**What the task requires**:
Please report how many lines in the records below contain "emph". Reply with the number alone.

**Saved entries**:

'''

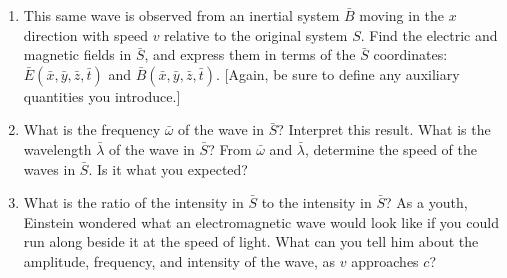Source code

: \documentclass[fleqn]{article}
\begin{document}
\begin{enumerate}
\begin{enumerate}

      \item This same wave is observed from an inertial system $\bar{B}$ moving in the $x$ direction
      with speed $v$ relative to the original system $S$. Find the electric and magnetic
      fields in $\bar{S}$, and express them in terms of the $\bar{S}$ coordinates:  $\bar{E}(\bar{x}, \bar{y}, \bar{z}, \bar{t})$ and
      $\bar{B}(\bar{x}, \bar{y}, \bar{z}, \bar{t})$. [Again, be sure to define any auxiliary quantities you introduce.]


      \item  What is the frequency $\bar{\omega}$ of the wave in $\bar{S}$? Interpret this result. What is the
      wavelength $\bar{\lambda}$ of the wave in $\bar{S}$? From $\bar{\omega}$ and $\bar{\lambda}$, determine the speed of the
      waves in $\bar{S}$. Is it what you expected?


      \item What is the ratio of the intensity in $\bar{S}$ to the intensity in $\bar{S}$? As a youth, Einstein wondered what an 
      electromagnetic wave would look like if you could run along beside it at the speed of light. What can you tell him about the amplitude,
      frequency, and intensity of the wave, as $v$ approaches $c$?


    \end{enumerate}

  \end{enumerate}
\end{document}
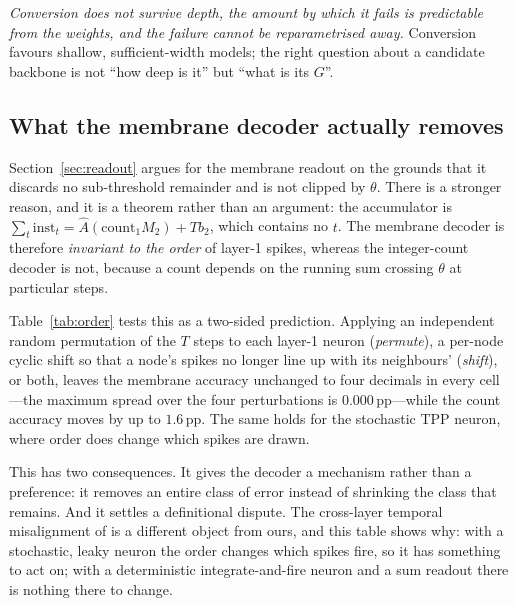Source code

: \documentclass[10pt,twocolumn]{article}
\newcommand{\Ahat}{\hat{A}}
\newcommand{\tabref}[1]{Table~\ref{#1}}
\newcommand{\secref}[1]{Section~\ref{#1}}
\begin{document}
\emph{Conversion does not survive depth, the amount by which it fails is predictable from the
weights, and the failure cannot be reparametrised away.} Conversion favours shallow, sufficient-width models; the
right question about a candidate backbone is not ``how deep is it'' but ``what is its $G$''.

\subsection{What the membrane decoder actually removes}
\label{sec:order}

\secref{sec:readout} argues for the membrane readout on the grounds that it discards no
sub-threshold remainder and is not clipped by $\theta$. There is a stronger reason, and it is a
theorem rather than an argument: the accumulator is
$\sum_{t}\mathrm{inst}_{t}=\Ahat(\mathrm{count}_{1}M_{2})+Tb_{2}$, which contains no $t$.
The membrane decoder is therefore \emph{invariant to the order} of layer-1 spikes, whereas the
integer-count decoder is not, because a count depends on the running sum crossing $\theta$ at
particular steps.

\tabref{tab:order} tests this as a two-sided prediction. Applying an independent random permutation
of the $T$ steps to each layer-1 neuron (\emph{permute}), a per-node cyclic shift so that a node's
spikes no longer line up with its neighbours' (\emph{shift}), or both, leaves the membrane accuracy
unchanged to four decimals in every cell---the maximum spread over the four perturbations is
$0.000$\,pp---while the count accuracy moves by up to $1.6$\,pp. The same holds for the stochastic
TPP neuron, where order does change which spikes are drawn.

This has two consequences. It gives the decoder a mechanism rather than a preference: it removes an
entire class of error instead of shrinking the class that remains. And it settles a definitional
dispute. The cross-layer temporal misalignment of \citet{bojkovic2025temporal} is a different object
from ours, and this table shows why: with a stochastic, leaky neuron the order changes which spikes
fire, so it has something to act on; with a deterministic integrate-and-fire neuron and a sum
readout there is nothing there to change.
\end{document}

'''
'''

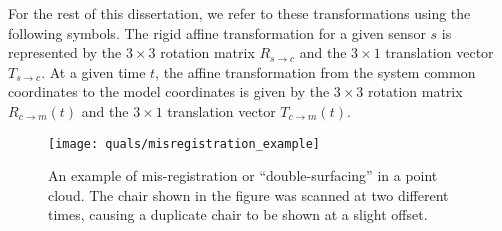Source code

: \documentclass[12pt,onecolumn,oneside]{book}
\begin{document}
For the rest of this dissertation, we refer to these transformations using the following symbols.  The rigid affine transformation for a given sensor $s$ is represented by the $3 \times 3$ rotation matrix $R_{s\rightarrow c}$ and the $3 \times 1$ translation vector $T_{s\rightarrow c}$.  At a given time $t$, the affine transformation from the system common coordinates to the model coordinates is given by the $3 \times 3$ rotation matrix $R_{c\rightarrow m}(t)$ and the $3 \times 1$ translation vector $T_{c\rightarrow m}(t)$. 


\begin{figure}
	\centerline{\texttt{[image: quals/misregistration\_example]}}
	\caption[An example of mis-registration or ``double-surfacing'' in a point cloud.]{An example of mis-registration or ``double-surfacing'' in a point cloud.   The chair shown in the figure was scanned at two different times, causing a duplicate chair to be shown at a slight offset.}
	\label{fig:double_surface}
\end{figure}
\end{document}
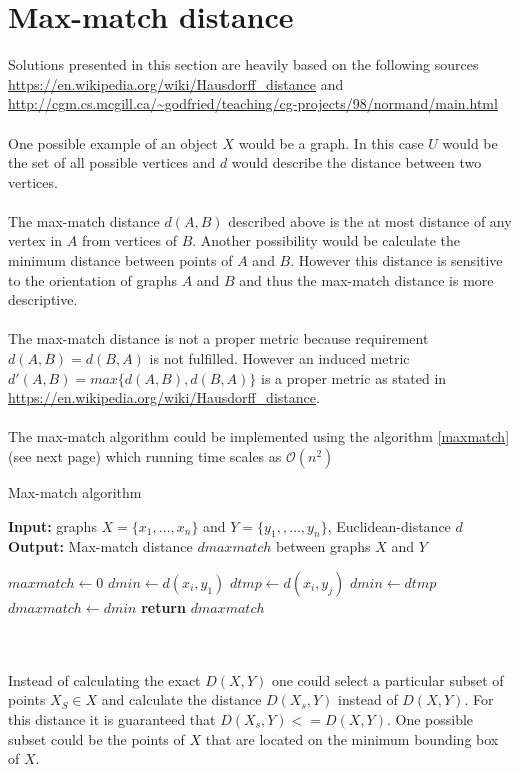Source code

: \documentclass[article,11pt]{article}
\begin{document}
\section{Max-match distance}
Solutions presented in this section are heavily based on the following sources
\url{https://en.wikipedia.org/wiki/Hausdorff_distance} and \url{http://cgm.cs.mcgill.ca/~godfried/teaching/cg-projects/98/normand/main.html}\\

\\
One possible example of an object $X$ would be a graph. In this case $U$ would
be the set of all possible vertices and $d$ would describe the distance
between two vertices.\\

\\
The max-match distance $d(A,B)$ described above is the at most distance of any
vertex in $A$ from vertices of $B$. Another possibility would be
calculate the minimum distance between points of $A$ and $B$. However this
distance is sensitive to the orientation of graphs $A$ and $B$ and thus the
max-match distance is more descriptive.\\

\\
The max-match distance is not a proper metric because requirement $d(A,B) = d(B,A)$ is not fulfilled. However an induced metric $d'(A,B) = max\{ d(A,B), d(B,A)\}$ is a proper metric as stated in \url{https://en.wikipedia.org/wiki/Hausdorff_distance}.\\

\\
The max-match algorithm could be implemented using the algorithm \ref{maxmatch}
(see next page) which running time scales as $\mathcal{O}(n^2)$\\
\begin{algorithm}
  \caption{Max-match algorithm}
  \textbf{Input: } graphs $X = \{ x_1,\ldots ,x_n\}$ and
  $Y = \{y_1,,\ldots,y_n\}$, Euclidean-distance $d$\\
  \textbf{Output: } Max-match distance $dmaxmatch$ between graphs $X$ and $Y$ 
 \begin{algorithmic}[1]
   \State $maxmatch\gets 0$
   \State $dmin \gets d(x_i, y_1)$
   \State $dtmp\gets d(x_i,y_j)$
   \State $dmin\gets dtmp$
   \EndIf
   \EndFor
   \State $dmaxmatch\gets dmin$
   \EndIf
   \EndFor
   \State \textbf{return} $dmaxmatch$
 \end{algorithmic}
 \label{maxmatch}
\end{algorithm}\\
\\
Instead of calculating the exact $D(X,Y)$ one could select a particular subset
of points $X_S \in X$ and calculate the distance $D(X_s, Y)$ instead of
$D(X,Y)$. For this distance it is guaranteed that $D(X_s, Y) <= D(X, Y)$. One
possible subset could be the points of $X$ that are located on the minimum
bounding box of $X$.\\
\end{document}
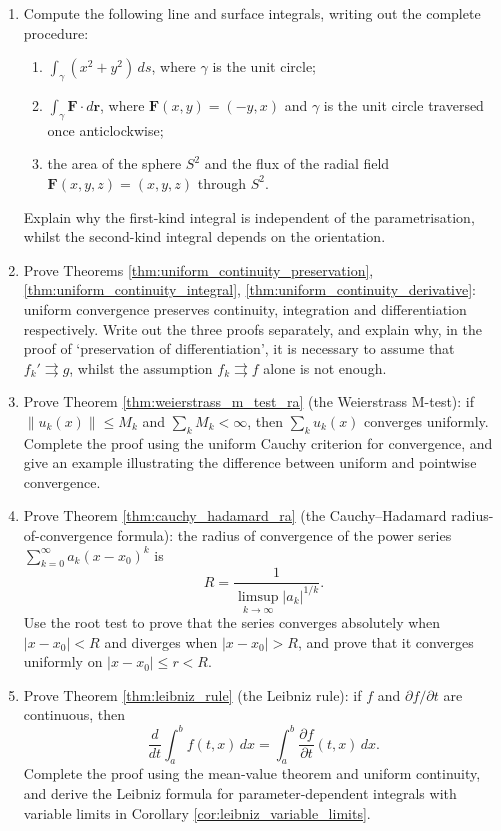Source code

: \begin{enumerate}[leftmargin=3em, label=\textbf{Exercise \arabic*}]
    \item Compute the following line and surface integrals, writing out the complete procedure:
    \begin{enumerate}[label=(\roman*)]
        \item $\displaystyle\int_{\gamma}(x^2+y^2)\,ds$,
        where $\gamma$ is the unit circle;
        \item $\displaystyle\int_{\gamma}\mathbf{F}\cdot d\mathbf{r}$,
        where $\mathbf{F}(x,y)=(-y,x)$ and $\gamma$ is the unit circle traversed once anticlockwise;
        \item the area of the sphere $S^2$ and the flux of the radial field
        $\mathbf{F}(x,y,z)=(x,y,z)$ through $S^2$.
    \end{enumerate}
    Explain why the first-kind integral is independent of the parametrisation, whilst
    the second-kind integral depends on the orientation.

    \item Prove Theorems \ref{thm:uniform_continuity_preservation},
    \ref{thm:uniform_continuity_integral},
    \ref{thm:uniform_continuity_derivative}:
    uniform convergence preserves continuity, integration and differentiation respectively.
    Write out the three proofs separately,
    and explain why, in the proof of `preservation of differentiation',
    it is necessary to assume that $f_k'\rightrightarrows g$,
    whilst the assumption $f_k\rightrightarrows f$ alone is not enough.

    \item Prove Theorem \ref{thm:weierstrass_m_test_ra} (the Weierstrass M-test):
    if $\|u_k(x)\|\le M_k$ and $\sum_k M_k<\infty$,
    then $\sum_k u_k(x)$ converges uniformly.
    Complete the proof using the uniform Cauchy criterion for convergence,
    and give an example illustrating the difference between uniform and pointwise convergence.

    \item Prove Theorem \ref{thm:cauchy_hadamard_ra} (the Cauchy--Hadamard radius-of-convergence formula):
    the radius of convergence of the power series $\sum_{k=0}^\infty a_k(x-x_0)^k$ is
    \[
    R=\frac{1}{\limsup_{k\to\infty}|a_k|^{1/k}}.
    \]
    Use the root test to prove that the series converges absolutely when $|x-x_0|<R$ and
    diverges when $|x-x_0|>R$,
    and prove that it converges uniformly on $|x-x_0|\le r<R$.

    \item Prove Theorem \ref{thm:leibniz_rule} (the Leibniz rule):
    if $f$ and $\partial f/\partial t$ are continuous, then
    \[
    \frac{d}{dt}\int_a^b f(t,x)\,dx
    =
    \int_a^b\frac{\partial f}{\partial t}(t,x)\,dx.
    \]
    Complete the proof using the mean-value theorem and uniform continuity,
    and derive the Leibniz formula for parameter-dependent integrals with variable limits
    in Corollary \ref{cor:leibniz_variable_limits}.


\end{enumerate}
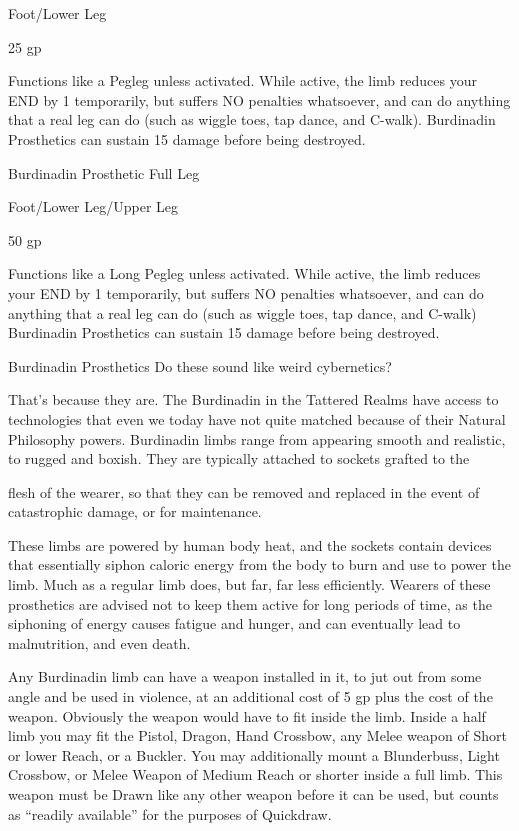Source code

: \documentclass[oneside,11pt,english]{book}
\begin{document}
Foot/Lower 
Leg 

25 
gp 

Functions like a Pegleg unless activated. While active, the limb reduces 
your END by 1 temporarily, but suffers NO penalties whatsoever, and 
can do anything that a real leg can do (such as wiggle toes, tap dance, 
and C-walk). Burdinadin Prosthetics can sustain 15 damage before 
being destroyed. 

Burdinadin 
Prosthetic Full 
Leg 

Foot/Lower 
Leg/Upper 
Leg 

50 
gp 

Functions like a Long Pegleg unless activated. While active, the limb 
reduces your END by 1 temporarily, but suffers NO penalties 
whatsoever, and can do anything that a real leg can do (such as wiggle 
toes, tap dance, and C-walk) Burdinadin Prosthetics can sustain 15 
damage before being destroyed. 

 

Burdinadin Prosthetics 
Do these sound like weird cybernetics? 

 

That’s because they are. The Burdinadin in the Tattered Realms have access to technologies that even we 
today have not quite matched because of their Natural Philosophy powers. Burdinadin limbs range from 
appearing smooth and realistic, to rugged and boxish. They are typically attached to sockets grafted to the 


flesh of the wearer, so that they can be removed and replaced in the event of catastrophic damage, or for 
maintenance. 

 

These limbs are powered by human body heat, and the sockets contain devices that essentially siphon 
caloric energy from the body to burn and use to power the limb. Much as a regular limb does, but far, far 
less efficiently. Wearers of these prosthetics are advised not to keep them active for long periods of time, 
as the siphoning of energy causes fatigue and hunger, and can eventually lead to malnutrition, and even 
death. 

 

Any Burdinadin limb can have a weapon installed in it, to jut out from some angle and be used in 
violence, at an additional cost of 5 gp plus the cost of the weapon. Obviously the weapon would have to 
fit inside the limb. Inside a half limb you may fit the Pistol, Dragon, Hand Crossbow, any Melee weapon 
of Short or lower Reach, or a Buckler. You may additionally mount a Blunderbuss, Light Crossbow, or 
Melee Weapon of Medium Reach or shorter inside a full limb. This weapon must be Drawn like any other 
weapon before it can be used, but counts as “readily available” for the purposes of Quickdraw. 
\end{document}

'''
'''

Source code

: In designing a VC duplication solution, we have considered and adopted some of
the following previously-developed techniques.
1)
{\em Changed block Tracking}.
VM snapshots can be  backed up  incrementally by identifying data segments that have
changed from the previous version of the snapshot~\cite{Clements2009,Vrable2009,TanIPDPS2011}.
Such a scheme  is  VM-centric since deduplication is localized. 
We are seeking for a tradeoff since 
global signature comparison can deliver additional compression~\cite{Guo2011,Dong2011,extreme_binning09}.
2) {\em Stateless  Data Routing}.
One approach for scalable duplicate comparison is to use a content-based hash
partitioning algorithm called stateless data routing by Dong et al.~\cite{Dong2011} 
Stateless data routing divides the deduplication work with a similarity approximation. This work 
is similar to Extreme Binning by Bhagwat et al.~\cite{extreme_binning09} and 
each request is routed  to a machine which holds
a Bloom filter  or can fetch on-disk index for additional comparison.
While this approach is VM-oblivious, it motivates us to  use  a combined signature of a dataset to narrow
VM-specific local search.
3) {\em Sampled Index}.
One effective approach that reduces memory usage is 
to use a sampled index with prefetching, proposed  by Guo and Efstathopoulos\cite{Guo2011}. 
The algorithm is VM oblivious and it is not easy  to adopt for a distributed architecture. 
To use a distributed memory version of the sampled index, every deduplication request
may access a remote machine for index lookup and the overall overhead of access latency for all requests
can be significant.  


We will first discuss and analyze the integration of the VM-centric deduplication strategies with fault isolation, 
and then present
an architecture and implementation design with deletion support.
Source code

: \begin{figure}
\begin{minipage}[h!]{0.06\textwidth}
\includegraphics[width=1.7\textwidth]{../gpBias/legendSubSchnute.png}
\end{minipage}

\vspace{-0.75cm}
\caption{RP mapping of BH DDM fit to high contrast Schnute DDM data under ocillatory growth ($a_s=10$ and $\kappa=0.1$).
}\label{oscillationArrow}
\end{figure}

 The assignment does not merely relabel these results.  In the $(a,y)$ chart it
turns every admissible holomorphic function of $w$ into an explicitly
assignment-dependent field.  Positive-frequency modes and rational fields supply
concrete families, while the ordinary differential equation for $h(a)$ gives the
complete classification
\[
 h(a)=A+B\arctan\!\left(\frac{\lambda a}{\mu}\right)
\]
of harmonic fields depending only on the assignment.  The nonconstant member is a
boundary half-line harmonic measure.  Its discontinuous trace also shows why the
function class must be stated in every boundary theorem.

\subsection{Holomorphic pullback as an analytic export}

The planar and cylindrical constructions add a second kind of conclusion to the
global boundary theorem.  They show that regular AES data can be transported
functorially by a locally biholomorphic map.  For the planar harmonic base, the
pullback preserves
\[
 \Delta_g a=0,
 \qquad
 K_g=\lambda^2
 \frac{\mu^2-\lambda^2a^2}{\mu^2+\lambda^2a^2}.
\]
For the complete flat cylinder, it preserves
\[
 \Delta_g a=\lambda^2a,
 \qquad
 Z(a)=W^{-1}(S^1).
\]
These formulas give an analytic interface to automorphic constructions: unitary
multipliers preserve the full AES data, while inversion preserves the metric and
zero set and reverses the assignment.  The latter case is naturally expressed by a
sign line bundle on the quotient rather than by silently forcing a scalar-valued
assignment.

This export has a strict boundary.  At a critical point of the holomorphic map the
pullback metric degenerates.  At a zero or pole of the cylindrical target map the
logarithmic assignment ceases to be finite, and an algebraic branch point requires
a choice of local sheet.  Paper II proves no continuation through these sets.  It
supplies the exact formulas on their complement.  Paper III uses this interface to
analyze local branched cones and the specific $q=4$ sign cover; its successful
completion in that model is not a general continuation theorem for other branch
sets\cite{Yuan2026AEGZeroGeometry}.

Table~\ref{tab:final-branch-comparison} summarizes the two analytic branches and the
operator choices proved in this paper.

'''

**Solution to this problem**:
4